We do face temptation daily and we do sin. This is why forgiveness is so important. Repentance brings us back in line with Christ and His Life-giving Death. Yet, the fact that, whenever we fall into temptation, God gives us a way out of temptation shows that we cannot be excused from sin by saying that we were tempted beyond our means. If we walk with God then we should see the way out when we are tempted. But St Paul is talking to the whole Church. We need to be looking after each other. If we admit our temptations to others, if we go to Confession, if we let people know that we are struggling with temptation then God gives us the Church itself as a sanctuary to help and encourage and support. In the Church there is forgiveness and compassion as well as a rejection of all sin. If you cannot find forgiveness, compassion and rejection of sin in your church, then that church must answer to God for that. The point is that we never go through temptation alone. 
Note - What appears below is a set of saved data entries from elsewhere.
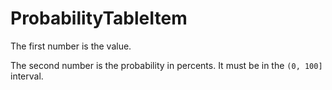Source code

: # ProbabilityTableItem

The first number is the value.

The second number is the probability in percents. It must be in the `(0, 100]` interval.

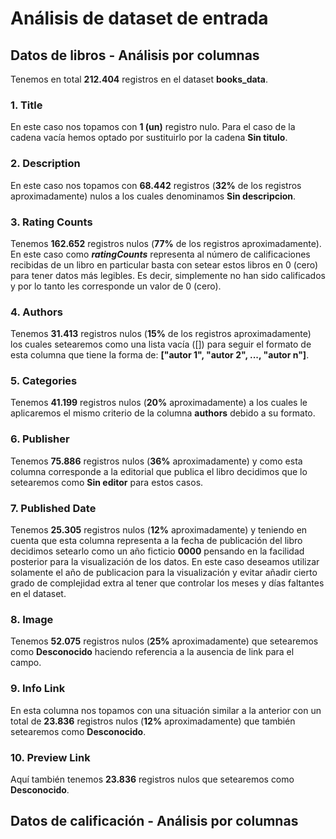 # Análisis de dataset de entrada

## Datos de libros - Análisis por columnas

Tenemos en total **212.404** registros en el dataset **books_data**.

### 1. Title

En este caso nos topamos con **1 (un)** registro nulo. Para el caso de la cadena vacía hemos optado por sustituirlo por la cadena **Sin titulo**.

### 2. Description

En este caso nos topamos con **68.442** registros (**32%** de los registros aproximadamente) nulos a los cuales denominamos **Sin descripcion**.

### 3. Rating Counts

Tenemos **162.652** registros nulos (**77%** de los registros aproximadamente). En este caso como ***ratingCounts*** representa al número de calificaciones recibidas de un libro en particular basta con setear estos libros en 0 (cero) para tener datos más legibles. Es decir, simplemente no han sido calificados y por lo tanto les corresponde un valor de 0 (cero).

### 4. Authors

Tenemos **31.413** registros nulos (**15%** de los registros aproximadamente) los cuales setearemos como una lista vacía ([]) para seguir el formato de esta columna que tiene la forma de: **["autor 1", "autor 2", ..., "autor n"]**.

### 5. Categories

Tenemos **41.199** registros nulos (**20%** aproximadamente) a los cuales le aplicaremos el mismo criterio de la columna **authors** debido a su formato.

### 6. Publisher

Tenemos **75.886** registros nulos (**36%** aproximadamente) y como esta columna corresponde a la editorial que publica el libro decidimos que lo setearemos como **Sin editor** para estos casos.

### 7. Published Date

Tenemos **25.305** registros nulos (**12%** aproximadamente) y teniendo en cuenta que esta columna representa a la fecha de publicación del libro decidimos setearlo como un año ficticio **0000** pensando en la facilidad posterior para la visualización de los datos. En este caso deseamos utilizar solamente el año de publicacion para la visualización y evitar añadir cierto grado de complejidad extra al tener que controlar los meses y días faltantes en el dataset.

### 8. Image

Tenemos **52.075** registros nulos (**25%** aproximadamente) que setearemos como **Desconocido** haciendo referencia a la ausencia de link para el campo.

### 9. Info Link

En esta columna nos topamos con una situación similar a la anterior con un total de **23.836** registros nulos (**12%** aproximadamente) que también setearemos como **Desconocido**.

### 10. Preview Link

Aquí también tenemos **23.836** registros nulos que setearemos como **Desconocido**.

## Datos de calificación - Análisis por columnas


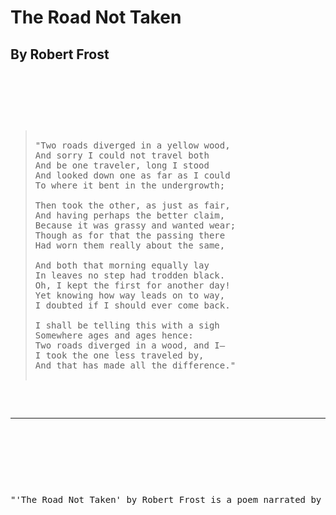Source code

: 
<!DOCTYPE html>
<html>
 
  <h1>The Road Not Taken</h1>
  <h2>By Robert Frost</h2>
  
  <pre>
  <body>
  <p>
    <blockquote>
"Two roads diverged in a yellow wood,
And sorry I could not travel both
And be one traveler, long I stood
And looked down one as far as I could
To where it bent in the undergrowth;

Then took the other, as just as fair,
And having perhaps the better claim,
Because it was grassy and wanted wear;
Though as for that the passing there
Had worn them really about the same,

And both that morning equally lay
In leaves no step had trodden black.
Oh, I kept the first for another day!
Yet knowing how way leads on to way,
I doubted if I should ever come back.

I shall be telling this with a sigh
Somewhere ages and ages hence:
Two roads diverged in a wood, and I—
I took the one less traveled by,
And that has made all the difference."
      </blockquote>
      <hr>
    </p>
    
    <p>"'The Road Not Taken' by Robert Frost is a poem narrated by a lone traveler confronted with two roads, symbolizing the journey of life and the decisions we make on that journey. The narrator chose the path that was 'grassy and wanted wear,' which demonstrates the desire many of us have for individuality and adventure."</p>
  </body>
  </pre>
</html>
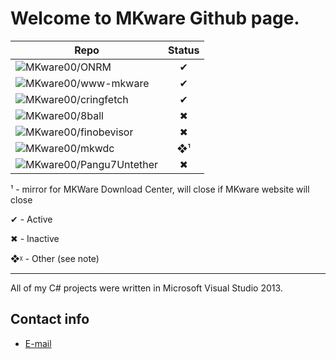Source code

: # Welcome to MKware Github page.

| Repo | Status |
| ----------- | :---------: |
| ![MKware00/ONRM](https://github.com/MKware00/ONRM) | ✔ |
| ![MKware00/www-mkware](https://github.com/MKware00/www-mkware) | ✔ |
| ![MKware00/cringfetch](https://github.com/MKware00/cringfetch)| ✔ |
| ![MKware00/8ball](https://github.com/MKware00/8ball)| ✖ |
| ![MKware00/finobevisor](https://github.com/MKware00/finobevisor) | ✖ |
| ![MKware00/mkwdc](https://github.com/MKware00/mkwdc) | ❖¹ |
| ![MKware00/Pangu7Untether](https://github.com/MKware00/Pangu7Untether) | ✖ |
  
  
¹ - mirror for MKWare Download Center, will close if MKware website will close


✔ - Active

✖ - Inactive

❖ᵡ - Other (see note)
***
All of my C# projects were written in Microsoft Visual Studio 2013.

## Contact info

* [E-mail](mailto:admin@mkware.eu.org)
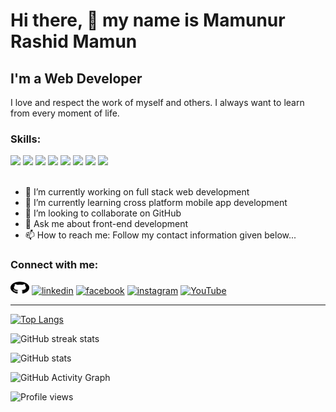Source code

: <!-- ![I'm a Web Developer](https://media-exp1.licdn.com/dms/image/C5616AQH2sehHO2oKjw/profile-displaybackgroundimage-shrink_200_800/0/1615612865938?e=1646265600&v=beta&t=0K7KtesMfjEDgWiOX1OjW5awbGLMlDsw-kg5LcyT5-w) -->

# Hi there, 👋 my name is Mamunur Rashid Mamun

## I'm a Web Developer

I love and respect the work of myself and others. I always want to learn from every moment of life.

### Skills:

<span> 
  <img src="https://img.shields.io/badge/PHP-7175AA?style=for-the-badge&logo=php&logoColor=white">
  <img src="https://img.shields.io/badge/JavaScript-EAD41C?style=for-the-badge&logo=javascript&logoColor=black">
  <img src="https://img.shields.io/badge/Java-4F7B99?style=for-the-badge&logo=java&logoColor=white">
  <img src="https://img.shields.io/badge/C%2B%2B-00599C?style=for-the-badge&logo=c%2B%2B&logoColor=white">
  <img src="https://img.shields.io/badge/C-00599C?style=for-the-badge&logo=c&logoColor=white">
  <img src="https://img.shields.io/badge/HTML-E34F26?style=for-the-badge&logo=html5&logoColor=white">
  <img src="https://img.shields.io/badge/CSS-1572B6?style=for-the-badge&logo=css3&logoColor=white">
  <img src="https://img.shields.io/badge/Bootstrap-563D7C?style=for-the-badge&logo=bootstrap&logoColor=white">
</span><br /><br />

-   🔭 I’m currently working on full stack web development
-   🌱 I’m currently learning cross platform mobile app development
-   👯 I’m looking to collaborate on GitHub
-   💬 Ask me about front-end development
-   📫 How to reach me: Follow my contact information given below...

### Connect with me:

[<img src='./SVG/github-brands.svg' alt='github' height='20' width='30'>](https://github.com/mr-mamun-50) [<img src='https://cdn.jsdelivr.net/npm/simple-icons@3.0.1/icons/linkedin.svg' alt='linkedin' height='20' width='30'>](https://www.linkedin.com/in/m-r-mamun/) [<img src='https://cdn.jsdelivr.net/npm/simple-icons@3.0.1/icons/facebook.svg' alt='facebook' height='20' width='30'>](https://www.facebook.com/mamun20172018/) [<img src='https://cdn.jsdelivr.net/npm/simple-icons@3.0.1/icons/instagram.svg' alt='instagram' height='20' width='30'>](https://www.instagram.com/mr_mamun___/) [<img src='https://cdn.jsdelivr.net/npm/simple-icons@3.0.1/icons/youtube.svg' alt='YouTube' height='20' width='30'>](https://www.youtube.com/MamunurRashidMamun)

---

<!-- <a href='https://archiveprogram.github.com/'><img src='https://raw.githubusercontent.com/acervenky/animated-github-badges/master/assets/acbadge.gif' width='40' height='40'></a> <a href='https://docs.github.com/en/developers'><img src='https://raw.githubusercontent.com/acervenky/animated-github-badges/master/assets/devbadge.gif' width='40' height='40'></a> <a href='https://github.com/pricing'><img src='https://raw.githubusercontent.com/acervenky/animated-github-badges/master/assets/pro.gif' width='40' height='40'></a> <a href='https://stars.github.com/'><img src='https://raw.githubusercontent.com/acervenky/animated-github-badges/master/assets/starbadge.gif' width='35' height='35'></a> <a href='https://docs.github.com/en/github/supporting-the-open-source-community-with-github-sponsors'><img src='https://raw.githubusercontent.com/acervenky/animated-github-badges/master/assets/sponsorbadge.gif' width='35' height='35'></a> -->

[![Top Langs](https://github-readme-stats.vercel.app/api/top-langs/?username=mr-mamun-50)](https://github.com/anuraghazra/github-readme-stats)

![GitHub streak stats](https://github-readme-streak-stats.herokuapp.com/?user=mr-mamun-50)

![GitHub stats](https://github-readme-stats.vercel.app/api?username=mr-mamun-50&show_icons=true&count_private=true)

![GitHub Activity Graph](https://activity-graph.herokuapp.com/graph?username=mr-mamun-50)

![Profile views](https://gpvc.arturio.dev/mr-mamun-50)

<!-- [![trophy](https://github-profile-trophy.vercel.app/?username=mr-mamun-50)](https://github.com/ryo-ma/github-profile-trophy) -->

<!-- ![GitHub metrics](https://metrics.lecoq.io/mr-mamun-50) -->
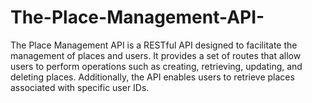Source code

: # The-Place-Management-API-
The Place Management API is a RESTful API designed to facilitate the management of places and users. It provides a set of routes that allow users to perform operations such as creating, retrieving, updating, and deleting places. Additionally, the API enables users to retrieve places associated with specific user IDs.
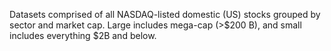 Datasets comprised of all NASDAQ-listed domestic (US) stocks grouped by sector and market cap. Large includes mega-cap (>$200 B), and small includes everything $2B and below.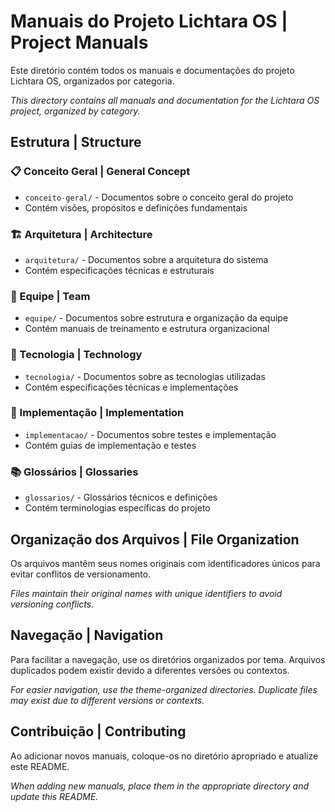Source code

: # Manuais do Projeto Lichtara OS | Project Manuals

Este diretório contém todos os manuais e documentações do projeto Lichtara OS, organizados por categoria.

*This directory contains all manuals and documentation for the Lichtara OS project, organized by category.*

## Estrutura | Structure

### 📋 Conceito Geral | General Concept
- `conceito-geral/` - Documentos sobre o conceito geral do projeto
- Contém visões, propósitos e definições fundamentais

### 🏗️ Arquitetura | Architecture  
- `arquitetura/` - Documentos sobre a arquitetura do sistema
- Contém especificações técnicas e estruturais

### 👥 Equipe | Team
- `equipe/` - Documentos sobre estrutura e organização da equipe
- Contém manuais de treinamento e estrutura organizacional

### 🔧 Tecnologia | Technology
- `tecnologia/` - Documentos sobre as tecnologias utilizadas
- Contém especificações técnicas e implementações

### 🚀 Implementação | Implementation
- `implementacao/` - Documentos sobre testes e implementação
- Contém guias de implementação e testes

### 📚 Glossários | Glossaries
- `glossarios/` - Glossários técnicos e definições
- Contém terminologias específicas do projeto

## Organização dos Arquivos | File Organization

Os arquivos mantêm seus nomes originais com identificadores únicos para evitar conflitos de versionamento.

*Files maintain their original names with unique identifiers to avoid versioning conflicts.*

## Navegação | Navigation

Para facilitar a navegação, use os diretórios organizados por tema. Arquivos duplicados podem existir devido a diferentes versões ou contextos.

*For easier navigation, use the theme-organized directories. Duplicate files may exist due to different versions or contexts.*

## Contribuição | Contributing

Ao adicionar novos manuais, coloque-os no diretório apropriado e atualize este README.

*When adding new manuals, place them in the appropriate directory and update this README.*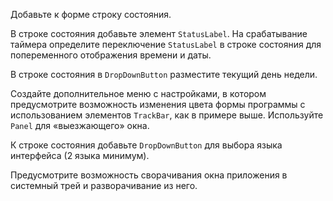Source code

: Добавьте к форме строку состояния.

В строке состояния добавьте элемент   `StatusLabel`. На срабатывание
таймера определите переключение `StatusLabel` в строке состояния для
попеременного отображения времени и даты.

В строке состояния в `DropDownButton` разместите текущий день
недели.

Создайте дополнительное меню с настройками, в котором
предусмотрите возможность изменения цвета формы программы с
использованием элементов `TrackBar`, как в примере выше. Используйте `Panel` для «выезжающего» окна.

К строке состояния добавьте `DropDownButton` для выбора языка
интерфейса (2 языка минимум). 

Предусмотрите возможность сворачивания окна приложения в
системный трей и разворачивание из него.
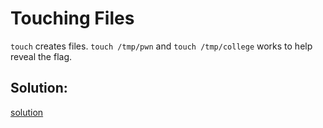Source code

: # Touching Files

`touch` creates files. `touch /tmp/pwn` and `touch /tmp/college` works to help reveal the flag.


## Solution:
[solution](06_Touching_Files.png)

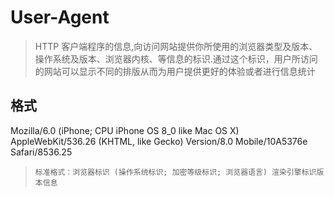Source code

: # User-Agent

> HTTP 客户端程序的信息,向访问网站提供你所使用的浏览器类型及版本、操作系统及版本、浏览器内核、等信息的标识.通过这个标识，用户所访问的网站可以显示不同的排版从而为用户提供更好的体验或者进行信息统计

## 格式

Mozilla/6.0 (iPhone; CPU iPhone OS 8_0 like Mac OS X) AppleWebKit/536.26 (KHTML, like Gecko) Version/8.0 Mobile/10A5376e Safari/8536.25

> `标准格式：浏览器标识 (操作系统标识; 加密等级标识; 浏览器语言) 渲染引擎标识版本信息`
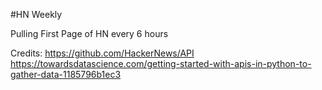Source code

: #HN Weekly

Pulling First Page of HN every 6 hours

Credits:
https://github.com/HackerNews/API
https://towardsdatascience.com/getting-started-with-apis-in-python-to-gather-data-1185796b1ec3
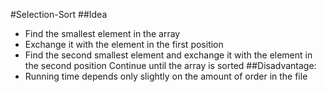 #Selection-Sort 
##Idea
- Find the smallest element in the array
- Exchange it with the element in the first position
- Find the second smallest element and exchange it with the element in the second position Continue until the array is sorted
 ##Disadvantage:
- Running time depends only slightly on the amount of order in the file
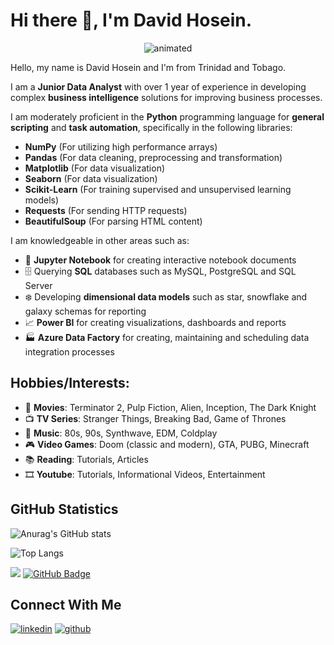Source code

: # Hi there 👋, I'm David Hosein.

<p align="center">
  <img src="https://media.giphy.com/media/qgQUggAC3Pfv687qPC/giphy.gif" alt="animated" />
</p>

Hello, my name is David Hosein and I'm from Trinidad and Tobago. 

I am a **Junior Data Analyst** with over 1 year of experience in developing complex **business intelligence** solutions for improving business processes.

I am moderately proficient in the **Python** programming language for **general scripting** and **task automation**, specifically in the following libraries:

* **NumPy** (For utilizing high performance arrays)
* **Pandas** (For data cleaning, preprocessing and transformation)
* **Matplotlib** (For data visualization)
* **Seaborn** (For data visualization)
* **Scikit-Learn** (For training supervised and unsupervised learning models)
* **Requests** (For sending HTTP requests)
* **BeautifulSoup** (For parsing HTML content)

I am knowledgeable in other areas such as:

* 📓 **Jupyter Notebook** for creating interactive notebook documents
* 🗄 Querying **SQL** databases such as MySQL, PostgreSQL and SQL Server
* ❄️ Developing **dimensional data models** such as star, snowflake and galaxy schemas for reporting
* 📈 **Power BI** for creating visualizations, dashboards and reports
* 🏭 **Azure Data Factory** for creating, maintaining and scheduling data integration processes

## Hobbies/Interests:
* 🎥 **Movies**: Terminator 2, Pulp Fiction, Alien, Inception, The Dark Knight
* 📺 **TV Series**: Stranger Things, Breaking Bad, Game of Thrones
* 🎵 **Music**: 80s, 90s, Synthwave, EDM, Coldplay
* 🎮 **Video Games**: Doom (classic and modern), GTA, PUBG, Minecraft
* 📚 **Reading**: Tutorials, Articles
* 🎞 **Youtube**: Tutorials, Informational Videos, Entertainment
 
## GitHub Statistics

![Anurag's GitHub stats](https://github-readme-stats.vercel.app/api?username=davidehosein&theme=transparent&show_icons=true)

![Top Langs](https://github-readme-stats.vercel.app/api/top-langs/?username=davidehosein&layout=compact)

![](https://komarev.com/ghpvc/?username=davidehosein&color=brightgreen)
<a href="https://github.com/davidehosein?tab=followers"><img src="https://img.shields.io/github/followers/davidehosein?label=Followers&style=social" alt="GitHub Badge"></a>

## Connect With Me

[![linkedin](https://github.com/shikhar1020jais1/Git-Social/blob/master/Icons/LinkedIn.png (LinkedIn))][1]
[![github](https://github.com/shikhar1020jais1/Git-Social/blob/master/Icons/Github.png (Github))][2]

[1]: https://www.linkedin.com/in/davidehosein
[2]: https://www.github.com/davidehosein
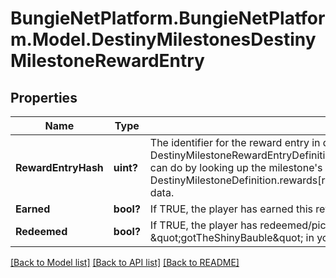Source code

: # BungieNetPlatform.BungieNetPlatform.Model.DestinyMilestonesDestinyMilestoneRewardEntry
## Properties

Name | Type | Description | Notes
------------ | ------------- | ------------- | -------------
**RewardEntryHash** | **uint?** | The identifier for the reward entry in question. It is important to look up the related DestinyMilestoneRewardEntryDefinition to get the static details about the reward, which you can do by looking up the milestone&#39;s DestinyMilestoneDefinition and examining the DestinyMilestoneDefinition.rewards[rewardCategoryHash].rewardEntries[rewardEntryHash] data. | [optional] 
**Earned** | **bool?** | If TRUE, the player has earned this reward. | [optional] 
**Redeemed** | **bool?** | If TRUE, the player has redeemed/picked up/obtained this reward. Feel free to alias this to \&quot;gotTheShinyBauble\&quot; in your own codebase. | [optional] 

[[Back to Model list]](../README.md#documentation-for-models) [[Back to API list]](../README.md#documentation-for-api-endpoints) [[Back to README]](../README.md)

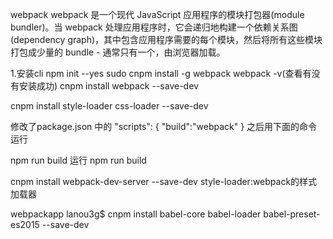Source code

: webpack 
webpack 是一个现代 JavaScript 应用程序的模块打包器(module bundler)。当 webpack 处理应用程序时，它会递归地构建一个依赖关系图(dependency graph)，其中包含应用程序需要的每个模块，然后将所有这些模块打包成少量的 bundle - 通常只有一个，由浏览器加载。

1.安装cli
 npm init --yes
 sudo cnpm install -g webpack
 webpack -v(查看有没有安装成功)
cnpm install webpack --save-dev


<!-- 在终端执行webpack app.js bundle.js 会自动建出bandle.js文件 -->

<!-- css文件一并打包方式 -->
<!-- 引入css-loader  通过注入<style>标签将CSS添加到DOM中-->
<!-- css-style-loader  通过 webpack 配置，CLI或内联使用 loader。-->
cnpm install style-loader css-loader --save-dev


修改了package.json 中的
"scripts": {
    "build":"webpack"
 }
 之后用下面的命令运行

npm run build 运行
npm run build


 cnpm install webpack-dev-server --save-dev
style-loader:webpack的样式加载器
<!-- 建文件过程
	终端输入
	 npm init --yes（init完package.json 文件就自动建出来了）
	 sudo cnpm install -g webpack
	 webpack -v(查看有没有安装成功)
	 cnpm install webpack --save-dev（出来node_modules文件夹）
	 cnpm install style-loader css-loader --save-dev（为了打包css文件）
	 style-loader:作用是在HTML中添加style标签，让html可以识别样式
	 css-loader: 让打包文件可以获取到css样式，并且在入口文件（app.js）中可以引入
	 自己建index.html文件
	 <script src="./dist/bundle.js"></script>路径写出口文件的路径
	 自己建一个webpack.config.js文件（这个文件会被自动识别） 在其中配置入口文件，出口文件等信息
	 建src文件，里面建css和js 文件夹，css文件夹建一个style.css文件，js文件夹建app.js和people.js 文件
	 app.js作为入口文件（入口文件只能有一个，以后要引入css文件什么的都要通过这个入口文件进行引入）细节见这两个文件
	 因为在webpack.config.js文件中设置好了出口文件的路径，名字等，所以当在终端执行webpack app.js bundle.js命令时会自动建所设置的文件夹文件
	 修改了package.json 中的
	"scripts": {
    	"build":"webpack"
	 }
 	之后用下面的命令运行（打包）
	npm run build 运行（执行就开始打包了）


	//建一个服务器实现监听
	cnpm install webpack-dev-server --save-dev
	//下面的start设置完就可以实现实时监听了（--entry入口文件 --output-filename出口文件）
	"scripts": {
	    "start": "webpack-dev-server --entry ./src/js/app.js --output-filename ./dist/bundle.js",
	    "build": "webpack"
 	 },
 	 npm run starts运行服务器




	 
 -->
<!-- 安装babel -->
 webpackapp lanou3g$ cnpm install babel-core babel-loader babel-preset-es2015 --save-dev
This also means that we, too, must be ready to help and support anyone who is facing temptation in the same manner that we would want help and support. We are only forgiven as much as we are ready to forgive. We should not expect support inbour temptation unless we are willing to support someone in theirs with the same level of generosity and love and rejection of all sin.

[PAUSE]

Living out God's commandment of Love is hard work and we often face an uphill struggle against Sin, the World and the Devil. But God has given His Church victory over Sin, the World and the Devil. We stand fast, keep turning to the Lord and He will not lead us into temptation but deliver us from Evil.